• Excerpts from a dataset
►

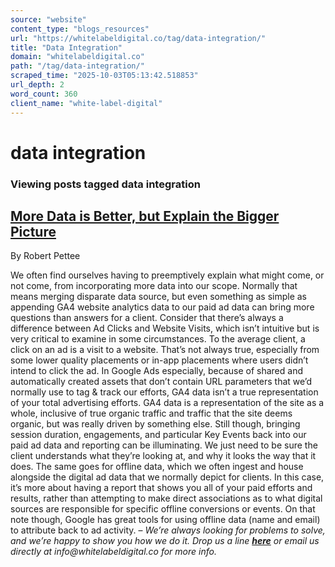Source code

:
 ```yaml
---
source: "website"
content_type: "blogs_resources"
url: "https://whitelabeldigital.co/tag/data-integration/"
title: "Data Integration"
domain: "whitelabeldigital.co"
path: "/tag/data-integration/"
scraped_time: "2025-10-03T05:13:42.518853"
url_depth: 2
word_count: 360
client_name: "white-label-digital"
---
```


# data integration

### Viewing posts tagged data integration

## [More Data is Better, but Explain the Bigger Picture](https://whitelabeldigital.co/more-data-is-better-but-explain-the-bigger-picture/)

By Robert Pettee

We often find ourselves having to preemptively explain what might come, or not come, from incorporating more data into our scope. Normally that means merging disparate data source, but even something as simple as appending GA4 website analytics data to our paid ad data can bring more questions than answers for a client. Consider that there’s always a difference between Ad Clicks and Website Visits, which isn’t intuitive but is very critical to examine in some circumstances. To the average client, a click on an ad is a visit to a website. That’s not always true, especially from some lower quality placements or in-app placements where users didn’t intend to click the ad. In Google Ads especially, because of shared and automatically created assets that don’t contain URL parameters that we’d normally use to tag & track our efforts, GA4 data isn’t a true representation of your total advertising efforts. GA4 data is a representation of the site as a whole, inclusive of true organic traffic and traffic that the site deems organic, but was really driven by something else. Still though, bringing session duration, engagements, and particular Key Events back into our paid ad data and reporting can be illuminating. We just need to be sure the client understands what they’re looking at, and why it looks the way that it does. The same goes for offline data, which we often ingest and house alongside the digital ad data that we normally depict for clients. In this case, it’s more about having a report that shows you all of your paid efforts and results, rather than attempting to make direct associations as to what digital sources are responsible for specific offline conversions or events. On that note though, Google has great tools for using offline data (name and email) to attribute back to ad activity. – _We’re always looking for problems to solve, and we’re happy to show you how we do it. Drop us a line [**here**](https://whitelabeldigital.co/contact/) or email us directly at _info@whitelabeldigital.co_ for more info._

◄

• EXERCISE OBJECTIVE
Retype each record exactly as it appears above and drop the images.

• YOUR RESPONSE
Source code

:
 ```yaml
---
source: "website"
content_type: "blogs_resources"
url: "https://whitelabeldigital.co/tag/data-integration/"
title: "Data Integration"
domain: "whitelabeldigital.co"
path: "/tag/data-integration/"
scraped_time: "2025-10-03T05:13:42.518853"
url_depth: 2
word_count: 360
client_name: "white-label-digital"
---
```


# data integration

### Viewing posts tagged data integration

## [More Data is Better, but Explain the Bigger Picture](https://whitelabeldigital.co/more-data-is-better-but-explain-the-bigger-picture/)

By Robert Pettee

We often find ourselves having to preemptively explain what might come, or not come, from incorporating more data into our scope. Normally that means merging disparate data source, but even something as simple as appending GA4 website analytics data to our paid ad data can bring more questions than answers for a client. Consider that there’s always a difference between Ad Clicks and Website Visits, which isn’t intuitive but is very critical to examine in some circumstances. To the average client, a click on an ad is a visit to a website. That’s not always true, especially from some lower quality placements or in-app placements where users didn’t intend to click the ad. In Google Ads especially, because of shared and automatically created assets that don’t contain URL parameters that we’d normally use to tag & track our efforts, GA4 data isn’t a true representation of your total advertising efforts. GA4 data is a representation of the site as a whole, inclusive of true organic traffic and traffic that the site deems organic, but was really driven by something else. Still though, bringing session duration, engagements, and particular Key Events back into our paid ad data and reporting can be illuminating. We just need to be sure the client understands what they’re looking at, and why it looks the way that it does. The same goes for offline data, which we often ingest and house alongside the digital ad data that we normally depict for clients. In this case, it’s more about having a report that shows you all of your paid efforts and results, rather than attempting to make direct associations as to what digital sources are responsible for specific offline conversions or events. On that note though, Google has great tools for using offline data (name and email) to attribute back to ad activity. – _We’re always looking for problems to solve, and we’re happy to show you how we do it. Drop us a line [**here**](https://whitelabeldigital.co/contact/) or email us directly at _info@whitelabeldigital.co_ for more info._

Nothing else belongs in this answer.